Finally, you have a lot of political division across Afghanistan among people who oppose the Taliban, but do not agree when it comes to the level of support for President Ashraf Ghani’s government. Especially since 2014, there’s been a history of political struggles and infighting among people who are on the side of the Afghan government, but can’t get along and cooperate with one another.

In every instance of infighting, you’ve seen the Taliban capitalize on the uncertainty and the confusion and the divisions that have cropped up. You see the Taliban moving into places where the central government in Kabul has a disagreement with people who sit in a provincial capital, or local communities who don’t want someone assigned to them as an official because they’re being sent from Kabul and they’re not local to the area.

That’s a pattern that’s played itself out hundreds of times around the country. A lot of people feel disenfranchised or alienated by the central government, which gives them much less reason to fight on behalf of the government to keep the Taliban out.

Now, some people have asked, “Well, but wouldn’t they still want to keep the Taliban out?” And the fact is, they weren’t well-resourced, and they weren’t well provided for in many communities. All of that means they didn’t really have what it would have taken to oppose the Taliban. So a lot of people backed off — not because the Taliban spread a misinformation campaign, not because the US had been previously helping and all of a sudden disappeared, but because of divisive political dynamics.

Jen Kirby

So it’s not as black and white as “Afghan government versus the Taliban.” You’ve got a lot of decentralization and shifting dynamics playing out across the country.

Andrew Watkins

The only asterisk is that the Afghan government is incredibly centralized. The Afghan presidential system is one of the strongest presidential systems in the world.

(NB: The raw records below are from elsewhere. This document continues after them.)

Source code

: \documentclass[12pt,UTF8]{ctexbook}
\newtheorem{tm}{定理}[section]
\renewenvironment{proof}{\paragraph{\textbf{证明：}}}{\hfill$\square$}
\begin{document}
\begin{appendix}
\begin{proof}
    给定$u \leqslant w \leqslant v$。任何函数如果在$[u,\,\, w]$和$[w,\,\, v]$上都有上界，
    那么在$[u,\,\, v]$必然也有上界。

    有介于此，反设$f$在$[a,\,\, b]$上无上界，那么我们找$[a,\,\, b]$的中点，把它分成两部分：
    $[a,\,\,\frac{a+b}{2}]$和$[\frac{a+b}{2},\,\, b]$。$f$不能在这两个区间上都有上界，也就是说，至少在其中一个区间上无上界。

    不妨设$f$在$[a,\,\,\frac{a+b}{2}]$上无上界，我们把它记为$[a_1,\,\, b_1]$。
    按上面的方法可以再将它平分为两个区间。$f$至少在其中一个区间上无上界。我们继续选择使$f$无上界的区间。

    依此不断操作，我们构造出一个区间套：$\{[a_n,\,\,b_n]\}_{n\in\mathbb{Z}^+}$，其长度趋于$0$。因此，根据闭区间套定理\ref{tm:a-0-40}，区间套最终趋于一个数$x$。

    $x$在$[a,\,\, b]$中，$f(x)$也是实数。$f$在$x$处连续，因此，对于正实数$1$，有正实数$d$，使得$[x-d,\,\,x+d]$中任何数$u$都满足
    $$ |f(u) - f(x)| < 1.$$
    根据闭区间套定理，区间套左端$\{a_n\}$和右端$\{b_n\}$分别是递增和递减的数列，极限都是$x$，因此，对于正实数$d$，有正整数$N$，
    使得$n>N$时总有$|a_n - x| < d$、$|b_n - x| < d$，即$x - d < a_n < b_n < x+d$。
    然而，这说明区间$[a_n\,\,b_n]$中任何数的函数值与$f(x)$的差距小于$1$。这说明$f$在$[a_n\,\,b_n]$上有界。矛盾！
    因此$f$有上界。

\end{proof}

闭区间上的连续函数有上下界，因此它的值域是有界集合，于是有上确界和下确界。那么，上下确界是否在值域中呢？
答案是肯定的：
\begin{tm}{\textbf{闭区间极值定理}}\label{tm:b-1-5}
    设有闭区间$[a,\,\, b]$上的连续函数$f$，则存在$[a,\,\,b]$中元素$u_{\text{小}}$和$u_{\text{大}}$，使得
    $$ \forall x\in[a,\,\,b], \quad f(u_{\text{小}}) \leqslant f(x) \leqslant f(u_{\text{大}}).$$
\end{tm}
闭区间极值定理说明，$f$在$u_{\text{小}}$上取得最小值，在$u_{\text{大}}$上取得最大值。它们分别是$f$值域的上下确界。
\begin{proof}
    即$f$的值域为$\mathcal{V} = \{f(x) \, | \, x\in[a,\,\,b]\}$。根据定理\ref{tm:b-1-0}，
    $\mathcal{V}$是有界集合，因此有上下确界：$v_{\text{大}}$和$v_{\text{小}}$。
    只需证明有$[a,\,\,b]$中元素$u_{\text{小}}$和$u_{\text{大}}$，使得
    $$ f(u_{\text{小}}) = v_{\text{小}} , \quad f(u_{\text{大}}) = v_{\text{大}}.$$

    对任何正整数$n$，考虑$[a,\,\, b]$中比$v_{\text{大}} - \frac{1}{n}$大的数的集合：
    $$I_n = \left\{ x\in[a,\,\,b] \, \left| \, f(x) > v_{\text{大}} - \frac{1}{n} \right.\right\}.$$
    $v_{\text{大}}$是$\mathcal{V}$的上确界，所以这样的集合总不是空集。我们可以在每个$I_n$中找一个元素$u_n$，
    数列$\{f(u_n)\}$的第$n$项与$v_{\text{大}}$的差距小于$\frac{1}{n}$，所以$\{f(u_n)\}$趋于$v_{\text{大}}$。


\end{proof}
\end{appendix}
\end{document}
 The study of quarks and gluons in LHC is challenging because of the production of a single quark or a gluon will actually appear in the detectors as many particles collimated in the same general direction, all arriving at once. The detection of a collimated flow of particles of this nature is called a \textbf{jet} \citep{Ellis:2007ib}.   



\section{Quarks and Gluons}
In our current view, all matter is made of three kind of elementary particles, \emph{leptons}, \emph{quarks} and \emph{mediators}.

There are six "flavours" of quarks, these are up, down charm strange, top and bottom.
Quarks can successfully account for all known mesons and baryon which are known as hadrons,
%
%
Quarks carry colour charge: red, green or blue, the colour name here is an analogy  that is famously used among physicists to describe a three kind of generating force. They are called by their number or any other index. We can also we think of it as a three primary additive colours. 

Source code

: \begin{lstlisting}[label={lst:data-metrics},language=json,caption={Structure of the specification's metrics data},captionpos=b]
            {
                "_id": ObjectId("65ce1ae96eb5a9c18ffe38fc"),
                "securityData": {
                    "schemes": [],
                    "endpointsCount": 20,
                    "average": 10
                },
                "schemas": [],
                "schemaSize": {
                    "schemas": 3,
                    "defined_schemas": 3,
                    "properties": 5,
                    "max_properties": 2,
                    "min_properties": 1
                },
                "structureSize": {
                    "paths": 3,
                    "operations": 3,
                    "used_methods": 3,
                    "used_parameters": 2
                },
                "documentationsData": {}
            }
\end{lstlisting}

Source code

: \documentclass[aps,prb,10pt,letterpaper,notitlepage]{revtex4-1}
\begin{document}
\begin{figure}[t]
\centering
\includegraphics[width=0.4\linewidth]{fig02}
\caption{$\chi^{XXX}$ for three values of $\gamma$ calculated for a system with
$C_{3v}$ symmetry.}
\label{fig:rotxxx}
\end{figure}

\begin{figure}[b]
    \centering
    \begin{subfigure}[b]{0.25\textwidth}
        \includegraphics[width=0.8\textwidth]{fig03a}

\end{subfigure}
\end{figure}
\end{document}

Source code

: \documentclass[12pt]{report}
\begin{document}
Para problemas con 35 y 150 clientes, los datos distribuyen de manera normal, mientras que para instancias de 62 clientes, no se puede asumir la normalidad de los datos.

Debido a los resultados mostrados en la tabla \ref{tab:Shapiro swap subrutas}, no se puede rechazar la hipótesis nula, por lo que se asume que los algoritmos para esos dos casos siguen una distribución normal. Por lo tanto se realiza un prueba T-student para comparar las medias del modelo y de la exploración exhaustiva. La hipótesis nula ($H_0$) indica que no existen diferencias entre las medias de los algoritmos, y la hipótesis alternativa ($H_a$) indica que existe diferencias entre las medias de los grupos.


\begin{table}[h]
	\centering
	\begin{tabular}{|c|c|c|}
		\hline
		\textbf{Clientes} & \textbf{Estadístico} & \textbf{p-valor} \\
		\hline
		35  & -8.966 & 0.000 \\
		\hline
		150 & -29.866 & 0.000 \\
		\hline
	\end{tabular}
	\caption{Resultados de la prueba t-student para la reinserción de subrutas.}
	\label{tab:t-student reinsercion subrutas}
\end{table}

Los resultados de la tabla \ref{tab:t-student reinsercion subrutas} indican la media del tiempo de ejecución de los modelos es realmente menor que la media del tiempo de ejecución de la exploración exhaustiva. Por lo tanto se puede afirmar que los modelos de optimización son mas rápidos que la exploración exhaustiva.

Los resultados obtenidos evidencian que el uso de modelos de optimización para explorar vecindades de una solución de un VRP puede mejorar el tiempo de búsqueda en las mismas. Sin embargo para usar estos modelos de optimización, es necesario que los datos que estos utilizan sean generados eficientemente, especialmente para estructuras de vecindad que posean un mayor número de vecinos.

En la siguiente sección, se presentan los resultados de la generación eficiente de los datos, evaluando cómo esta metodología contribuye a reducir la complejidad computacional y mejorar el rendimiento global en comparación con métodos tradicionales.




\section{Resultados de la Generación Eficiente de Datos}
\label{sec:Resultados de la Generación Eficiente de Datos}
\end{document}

It’s a winner-take-all system. There’s very little space for opposition political parties, or for the runner-up in a presidential election. Under Ghani, that process of centralizing power underneath the presidency has only increased.

Much of Afghan society is still decentralized, and you’ve got a government attempting to centralize, but in a way that isolates or alienates many local communities. The cost of centralization has been the government’s inability to actually establish buy-in and cooperation and support from whole regions of the country.

Jen Kirby

Based on these dynamics, it strikes me that some of this seems pretty predictable, which makes me wonder whether the US really did bungle this exit, by not preparing for or trying to head off some of what we’re seeing now?

Andrew Watkins

There were bungles on all sides. There were a series of mistakes in the way that the United States extracted itself in a military sense, but also politically. The US did not commence a lot of the planning for what its post-withdrawal support and involvement in Afghanistan would look like until President Biden made his decision in mid-April.

By that point, we had already almost reached the May 1 deadline for US troop withdrawal that the peace deal between the US and the Taliban had mandated. There was a rush against the clock to start the withdrawal in the hopes that the agreement might be preserved with the Taliban.

But the US still hasn’t answered key questions about how it will provide remote support to help maintain the Afghan Air Force, what logistics and supply lines will look like from abroad, whether it will continue air support after the August 31 withdrawal date. Currently, the White House and the Pentagon say “no,” but it seems to be under debate right now in Washington. All of that has sent an alarming message of uncertainty to the Afghans.

On the other hand, the United States began broadcasting — rather seriously — more than two years ago that it was looking to pull its military forces and gradually disengage from supporting the Afghan government.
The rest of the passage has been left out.